- [To do]: Take the entries below and print only the lines from the one with "Implementation of SGCN" through the one with "[Here](https://github.com/shuaishiliu/SGCN) is the", exactly as they stand, both ends included.

□ □ □ □ □ □ □

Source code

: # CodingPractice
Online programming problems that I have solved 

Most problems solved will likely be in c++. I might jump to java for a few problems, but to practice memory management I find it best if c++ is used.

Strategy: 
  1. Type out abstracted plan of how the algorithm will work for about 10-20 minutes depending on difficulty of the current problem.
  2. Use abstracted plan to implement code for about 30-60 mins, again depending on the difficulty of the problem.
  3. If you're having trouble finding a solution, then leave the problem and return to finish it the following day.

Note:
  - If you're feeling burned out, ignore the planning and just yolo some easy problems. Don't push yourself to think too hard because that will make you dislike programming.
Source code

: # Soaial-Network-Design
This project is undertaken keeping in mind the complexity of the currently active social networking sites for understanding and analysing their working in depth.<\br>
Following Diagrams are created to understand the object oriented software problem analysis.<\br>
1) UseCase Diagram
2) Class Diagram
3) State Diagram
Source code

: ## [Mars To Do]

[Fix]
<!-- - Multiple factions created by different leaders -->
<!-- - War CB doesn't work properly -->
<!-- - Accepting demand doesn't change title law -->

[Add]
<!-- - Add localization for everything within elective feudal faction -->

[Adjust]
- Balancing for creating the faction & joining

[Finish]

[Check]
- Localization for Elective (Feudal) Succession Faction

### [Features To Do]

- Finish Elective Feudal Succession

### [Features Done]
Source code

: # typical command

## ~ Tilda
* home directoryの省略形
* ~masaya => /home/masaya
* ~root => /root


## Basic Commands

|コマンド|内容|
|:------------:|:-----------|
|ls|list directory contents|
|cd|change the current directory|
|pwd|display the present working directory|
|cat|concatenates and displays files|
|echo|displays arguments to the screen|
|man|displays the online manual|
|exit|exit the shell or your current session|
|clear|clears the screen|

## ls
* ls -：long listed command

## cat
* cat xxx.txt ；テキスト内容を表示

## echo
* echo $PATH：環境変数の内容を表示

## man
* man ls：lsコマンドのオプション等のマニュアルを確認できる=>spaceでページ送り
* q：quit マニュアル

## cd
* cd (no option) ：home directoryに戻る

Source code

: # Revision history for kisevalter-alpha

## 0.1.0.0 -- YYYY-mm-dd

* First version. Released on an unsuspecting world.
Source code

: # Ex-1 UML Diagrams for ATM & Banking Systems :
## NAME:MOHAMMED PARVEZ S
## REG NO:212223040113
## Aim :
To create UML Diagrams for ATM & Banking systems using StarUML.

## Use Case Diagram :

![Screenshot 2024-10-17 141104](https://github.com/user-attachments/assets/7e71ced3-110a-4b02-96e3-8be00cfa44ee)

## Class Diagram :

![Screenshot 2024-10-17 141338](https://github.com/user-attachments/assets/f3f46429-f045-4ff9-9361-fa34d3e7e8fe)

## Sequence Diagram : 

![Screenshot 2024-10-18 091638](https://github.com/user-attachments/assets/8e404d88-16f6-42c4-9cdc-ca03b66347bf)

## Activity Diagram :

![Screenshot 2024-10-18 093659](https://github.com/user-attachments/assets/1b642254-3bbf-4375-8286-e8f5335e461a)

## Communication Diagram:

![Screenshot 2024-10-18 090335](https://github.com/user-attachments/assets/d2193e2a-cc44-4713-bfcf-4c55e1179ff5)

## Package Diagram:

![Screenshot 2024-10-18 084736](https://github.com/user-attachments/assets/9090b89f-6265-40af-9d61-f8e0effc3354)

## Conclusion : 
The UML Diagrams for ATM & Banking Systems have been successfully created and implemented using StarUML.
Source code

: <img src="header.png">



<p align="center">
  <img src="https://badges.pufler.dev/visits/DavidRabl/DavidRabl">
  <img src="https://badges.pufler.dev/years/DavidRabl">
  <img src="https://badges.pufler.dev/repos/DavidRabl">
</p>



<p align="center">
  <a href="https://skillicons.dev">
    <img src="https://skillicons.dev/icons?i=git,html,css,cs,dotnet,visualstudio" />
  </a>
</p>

□ □ □ □ □ □ □

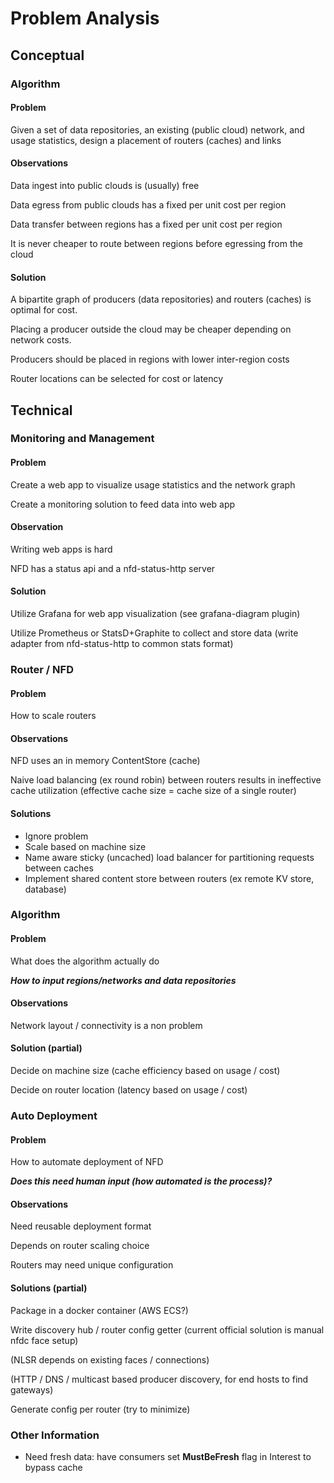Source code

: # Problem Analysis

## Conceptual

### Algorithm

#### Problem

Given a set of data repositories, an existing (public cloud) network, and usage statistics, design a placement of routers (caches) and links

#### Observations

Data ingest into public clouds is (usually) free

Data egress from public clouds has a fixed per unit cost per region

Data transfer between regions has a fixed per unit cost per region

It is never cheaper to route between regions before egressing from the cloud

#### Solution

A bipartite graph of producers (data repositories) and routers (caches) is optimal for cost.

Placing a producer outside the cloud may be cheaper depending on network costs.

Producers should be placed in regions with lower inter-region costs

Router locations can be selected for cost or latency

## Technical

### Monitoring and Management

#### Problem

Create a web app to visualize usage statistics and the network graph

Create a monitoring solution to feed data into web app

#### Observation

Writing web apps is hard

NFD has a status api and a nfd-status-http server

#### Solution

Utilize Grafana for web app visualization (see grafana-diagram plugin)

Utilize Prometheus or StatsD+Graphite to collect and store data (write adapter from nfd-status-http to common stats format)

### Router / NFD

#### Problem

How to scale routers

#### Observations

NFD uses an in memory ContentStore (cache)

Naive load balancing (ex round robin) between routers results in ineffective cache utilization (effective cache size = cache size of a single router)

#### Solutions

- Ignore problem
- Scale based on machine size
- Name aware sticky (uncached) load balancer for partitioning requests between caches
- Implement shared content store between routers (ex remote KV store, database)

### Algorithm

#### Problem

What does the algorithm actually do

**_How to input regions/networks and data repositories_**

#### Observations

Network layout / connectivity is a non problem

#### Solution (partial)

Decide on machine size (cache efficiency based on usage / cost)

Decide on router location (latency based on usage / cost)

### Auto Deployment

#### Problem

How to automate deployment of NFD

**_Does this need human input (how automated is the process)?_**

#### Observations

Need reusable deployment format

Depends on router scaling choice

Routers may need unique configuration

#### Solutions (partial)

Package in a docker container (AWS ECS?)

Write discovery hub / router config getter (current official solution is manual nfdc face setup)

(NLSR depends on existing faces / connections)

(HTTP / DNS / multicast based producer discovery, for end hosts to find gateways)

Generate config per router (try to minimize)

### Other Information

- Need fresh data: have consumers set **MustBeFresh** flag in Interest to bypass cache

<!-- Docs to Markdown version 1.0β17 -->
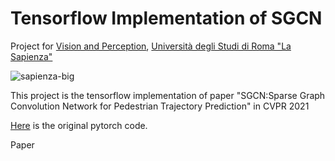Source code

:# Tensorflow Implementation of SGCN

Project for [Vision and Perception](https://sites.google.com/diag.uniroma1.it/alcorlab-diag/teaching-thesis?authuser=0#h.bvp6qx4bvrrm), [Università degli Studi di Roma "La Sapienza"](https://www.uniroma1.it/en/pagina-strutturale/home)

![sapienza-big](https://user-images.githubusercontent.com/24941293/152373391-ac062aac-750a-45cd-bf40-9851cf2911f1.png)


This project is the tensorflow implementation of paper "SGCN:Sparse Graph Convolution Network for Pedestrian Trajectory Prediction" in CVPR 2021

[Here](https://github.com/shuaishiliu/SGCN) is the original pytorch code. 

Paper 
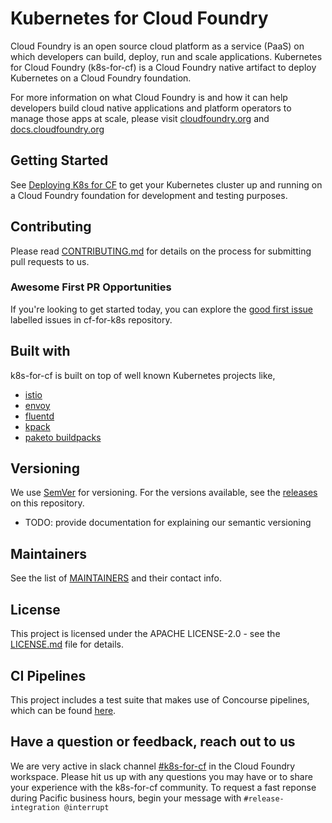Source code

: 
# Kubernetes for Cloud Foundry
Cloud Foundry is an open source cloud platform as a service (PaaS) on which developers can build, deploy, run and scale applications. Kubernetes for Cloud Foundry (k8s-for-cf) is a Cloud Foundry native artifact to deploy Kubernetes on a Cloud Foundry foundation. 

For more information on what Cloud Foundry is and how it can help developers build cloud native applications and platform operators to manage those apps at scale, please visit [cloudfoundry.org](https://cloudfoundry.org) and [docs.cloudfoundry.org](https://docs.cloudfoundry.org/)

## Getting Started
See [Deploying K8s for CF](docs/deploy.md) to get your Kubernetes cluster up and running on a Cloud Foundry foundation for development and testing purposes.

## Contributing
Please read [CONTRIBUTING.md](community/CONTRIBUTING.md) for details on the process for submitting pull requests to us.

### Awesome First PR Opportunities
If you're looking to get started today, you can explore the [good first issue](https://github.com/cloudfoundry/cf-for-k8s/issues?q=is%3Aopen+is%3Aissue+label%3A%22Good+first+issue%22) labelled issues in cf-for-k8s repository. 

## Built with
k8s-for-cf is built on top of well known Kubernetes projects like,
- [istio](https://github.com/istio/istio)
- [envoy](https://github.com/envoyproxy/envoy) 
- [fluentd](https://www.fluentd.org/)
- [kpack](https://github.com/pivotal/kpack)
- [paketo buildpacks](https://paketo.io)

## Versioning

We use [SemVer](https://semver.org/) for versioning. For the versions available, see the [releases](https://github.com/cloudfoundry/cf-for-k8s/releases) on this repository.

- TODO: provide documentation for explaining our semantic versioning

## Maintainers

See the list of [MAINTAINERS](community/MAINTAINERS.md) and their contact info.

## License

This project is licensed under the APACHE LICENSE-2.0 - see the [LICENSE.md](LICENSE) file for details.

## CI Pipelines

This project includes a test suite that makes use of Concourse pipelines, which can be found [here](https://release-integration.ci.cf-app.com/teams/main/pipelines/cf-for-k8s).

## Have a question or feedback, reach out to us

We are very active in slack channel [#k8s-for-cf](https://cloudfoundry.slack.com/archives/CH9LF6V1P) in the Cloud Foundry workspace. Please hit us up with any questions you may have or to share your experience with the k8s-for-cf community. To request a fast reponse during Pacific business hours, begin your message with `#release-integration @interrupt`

□ □ □ □ □ □ □

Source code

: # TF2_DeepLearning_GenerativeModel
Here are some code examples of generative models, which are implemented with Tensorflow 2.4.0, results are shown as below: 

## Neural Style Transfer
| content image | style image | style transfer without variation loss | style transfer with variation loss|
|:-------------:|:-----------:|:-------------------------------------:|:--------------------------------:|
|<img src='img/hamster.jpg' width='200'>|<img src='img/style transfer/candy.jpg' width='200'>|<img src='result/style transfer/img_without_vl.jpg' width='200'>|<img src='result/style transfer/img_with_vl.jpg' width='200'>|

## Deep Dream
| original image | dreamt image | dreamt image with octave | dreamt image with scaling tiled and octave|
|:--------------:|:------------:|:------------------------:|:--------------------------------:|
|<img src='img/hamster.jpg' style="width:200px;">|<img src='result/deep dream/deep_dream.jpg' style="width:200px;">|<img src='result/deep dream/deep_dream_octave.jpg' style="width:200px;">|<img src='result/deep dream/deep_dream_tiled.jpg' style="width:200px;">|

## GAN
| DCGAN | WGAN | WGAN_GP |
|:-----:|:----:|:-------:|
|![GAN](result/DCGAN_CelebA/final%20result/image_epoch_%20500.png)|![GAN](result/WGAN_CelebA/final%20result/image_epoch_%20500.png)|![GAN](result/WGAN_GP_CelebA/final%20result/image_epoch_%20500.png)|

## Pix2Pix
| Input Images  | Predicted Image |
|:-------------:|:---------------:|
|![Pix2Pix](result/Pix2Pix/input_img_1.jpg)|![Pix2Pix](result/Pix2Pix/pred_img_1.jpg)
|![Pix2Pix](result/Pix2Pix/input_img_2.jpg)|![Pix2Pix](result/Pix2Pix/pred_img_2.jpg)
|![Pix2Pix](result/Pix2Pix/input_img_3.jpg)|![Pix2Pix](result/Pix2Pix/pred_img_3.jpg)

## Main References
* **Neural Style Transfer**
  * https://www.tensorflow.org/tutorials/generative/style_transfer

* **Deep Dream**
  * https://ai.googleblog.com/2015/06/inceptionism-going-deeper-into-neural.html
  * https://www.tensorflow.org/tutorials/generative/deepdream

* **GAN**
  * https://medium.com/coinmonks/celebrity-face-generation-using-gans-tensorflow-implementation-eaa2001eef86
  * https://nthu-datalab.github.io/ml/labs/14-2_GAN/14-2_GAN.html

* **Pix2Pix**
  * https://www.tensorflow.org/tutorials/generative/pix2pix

□ □ □ □ □ □ □

- [Exercise result]:
:# Tensorflow Implementation of SGCN

Project for [Vision and Perception](https://sites.google.com/diag.uniroma1.it/alcorlab-diag/teaching-thesis?authuser=0#h.bvp6qx4bvrrm), [Università degli Studi di Roma "La Sapienza"](https://www.uniroma1.it/en/pagina-strutturale/home)

![sapienza-big](https://user-images.githubusercontent.com/24941293/152373391-ac062aac-750a-45cd-bf40-9851cf2911f1.png)


This project is the tensorflow implementation of paper "SGCN:Sparse Graph Convolution Network for Pedestrian Trajectory Prediction" in CVPR 2021

[Here](https://github.com/shuaishiliu/SGCN) is the original pytorch code. 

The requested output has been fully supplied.